From The Daily News of Tuesday, Oct. 9, 2007. . . .
With apologies to the late, great Jimmy Cannon, nobody asked me but . . .
x You have to admire Dale Hladun, the head coach of the junior B Kootenay International Hockey League’s Princeton Posse, for being most forthright in admitting his team was responsible for starting a line brawl with the Chiefs in Chase on the evening of Sept. 29.
“Yeah, we initiated the brawl,” Hladun told Daily News reporter Mark Hunter. “The guys were just tired of the whole game.”
If you’ve seen the video, you witnessed something straight out of Slap Shot.
Trailing 7-1 with over 14 minutes to play in the third period, Hladun calls a timeout and changes goaltenders. The referee then drops the puck at centre ice. The moment the puck hits the ice, the Posse players drop their gloves and begin looking for white jerseys. The Princeton goaltender makes a rink-length dash to the Chase crease and jungle B hockey is back in town.
After knowing that Hladun has said he and his squad were completely to blame, and perhaps after seeing the video, you’re thinking he’s gone for the entire season, if not more.
“I’m sure I’m going to have some time to go scouting. . . . It’ll probably be six, eight, I don’t know,” Hladun told Hunter.
And now, here we are, more than a week later and . . . nothing.
Oh, Hladun got three games, but that was automatic based on a KIJHL rule which calls for coaches to be suspended one game for every fight after three. Lorne Cumming, the Chase head coach, drew a two-game sentence and there wasn’t a thing he or his players could do about this mess.
Now we are told the situation is in the hands of the KIJHL’s disciplinary committee and that Hockey B.C. also is looking into things.
Which leads one to wonder exactly what is the problem here? You’ve got the video and the admission of guilt. You’ve got a league that should be completely embarrassed and extremely angered by an incident that, because of the Internet, will be hanging around forever.
The message to Hladun should be: We appreciate your honesty, but don’t call us, we’ll call you.
x If the WHL isn’t concerned about attendance figures in Cranbrook, home of the Kootenay Ice, and Prince George, home of the Cougars, it should be.
If things don’t improve in either city, you’ve got to wonder: When does the race to Victoria begin?
Or perhaps there is another option.
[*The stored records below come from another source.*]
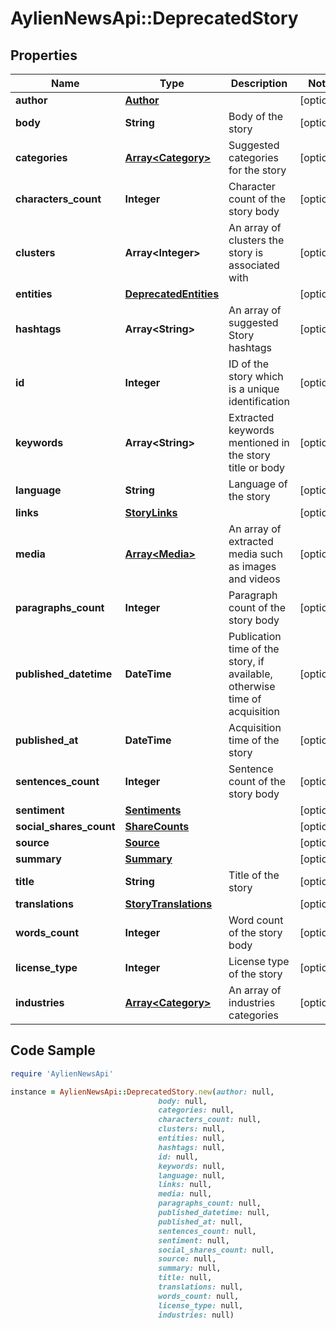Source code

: # AylienNewsApi::DeprecatedStory

## Properties

Name | Type | Description | Notes
------------ | ------------- | ------------- | -------------
**author** | [**Author**](Author.md) |  | [optional] 
**body** | **String** | Body of the story | [optional] 
**categories** | [**Array&lt;Category&gt;**](Category.md) | Suggested categories for the story | [optional] 
**characters_count** | **Integer** | Character count of the story body | [optional] 
**clusters** | **Array&lt;Integer&gt;** | An array of clusters the story is associated with | [optional] 
**entities** | [**DeprecatedEntities**](DeprecatedEntities.md) |  | [optional] 
**hashtags** | **Array&lt;String&gt;** | An array of suggested Story hashtags | [optional] 
**id** | **Integer** | ID of the story which is a unique identification | [optional] 
**keywords** | **Array&lt;String&gt;** | Extracted keywords mentioned in the story title or body | [optional] 
**language** | **String** | Language of the story | [optional] 
**links** | [**StoryLinks**](StoryLinks.md) |  | [optional] 
**media** | [**Array&lt;Media&gt;**](Media.md) | An array of extracted media such as images and videos | [optional] 
**paragraphs_count** | **Integer** | Paragraph count of the story body | [optional] 
**published_datetime** | **DateTime** | Publication time of the story, if available, otherwise time of acquisition | [optional] 
**published_at** | **DateTime** | Acquisition time of the story | [optional] 
**sentences_count** | **Integer** | Sentence count of the story body | [optional] 
**sentiment** | [**Sentiments**](Sentiments.md) |  | [optional] 
**social_shares_count** | [**ShareCounts**](ShareCounts.md) |  | [optional] 
**source** | [**Source**](Source.md) |  | [optional] 
**summary** | [**Summary**](Summary.md) |  | [optional] 
**title** | **String** | Title of the story | [optional] 
**translations** | [**StoryTranslations**](StoryTranslations.md) |  | [optional] 
**words_count** | **Integer** | Word count of the story body | [optional] 
**license_type** | **Integer** | License type of the story | [optional] 
**industries** | [**Array&lt;Category&gt;**](Category.md) | An array of industries categories | [optional] 

## Code Sample

```ruby
require 'AylienNewsApi'

instance = AylienNewsApi::DeprecatedStory.new(author: null,
                                 body: null,
                                 categories: null,
                                 characters_count: null,
                                 clusters: null,
                                 entities: null,
                                 hashtags: null,
                                 id: null,
                                 keywords: null,
                                 language: null,
                                 links: null,
                                 media: null,
                                 paragraphs_count: null,
                                 published_datetime: null,
                                 published_at: null,
                                 sentences_count: null,
                                 sentiment: null,
                                 social_shares_count: null,
                                 source: null,
                                 summary: null,
                                 title: null,
                                 translations: null,
                                 words_count: null,
                                 license_type: null,
                                 industries: null)
```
Apparently, the BCHL, for political reasons, no longer is interested in Wenatchee, Wash. So maybe the finish line will be in Wenatchee.
x Vancouver businessman Tom Gaglardi, who heads up River City Hockey Inc., will appear in front of the WHL’s board of governors in Calgary on Wednesday. He will present RCH’s business plan and answer questions, and if all goes well the Kamloops Blazers will have new owners by Thursday.
Yes, it’s true. Your Blazers are about to become River City Hockey’s Blazers.
And it is going to be interesting to see what RCH’s plan of attack is as it works to get the missing bums back into Interior Saving Centre’s seats.
x After the debacle that was the winning run in the sudden-death playoff game between the San Diego Padres and Colorado Rockies, you are wondering why baseball doesn’t leave the dark ages and introduce video replay?
Not for routine plays in the infield, or for balls and strikes, but for situations like the ones that developed in that game, and especially for close calls at home plate.
But so long as Bud Selig is commissioner, you can forget about it.
As Bill Dwyre wrote in the Los Angeles Times: “Most of the dinosaurs were extinct when Bud Selig took over.”
x Should Major League Baseball’s two division championship series each end in four games, there will be a week off before the World Series begins. By which time fans may have forgotten whether the Arizona Diamondbacks or Colorado Rockies are representing the National League.
x The Asiago Lions, the Italian Serie A club for which the late Darcy Robinson played, returned to action Thursday with a home game. They lost 8-2 to HC Fassa.
x In case you missed it, Marion Jones confessed Friday. Marion who?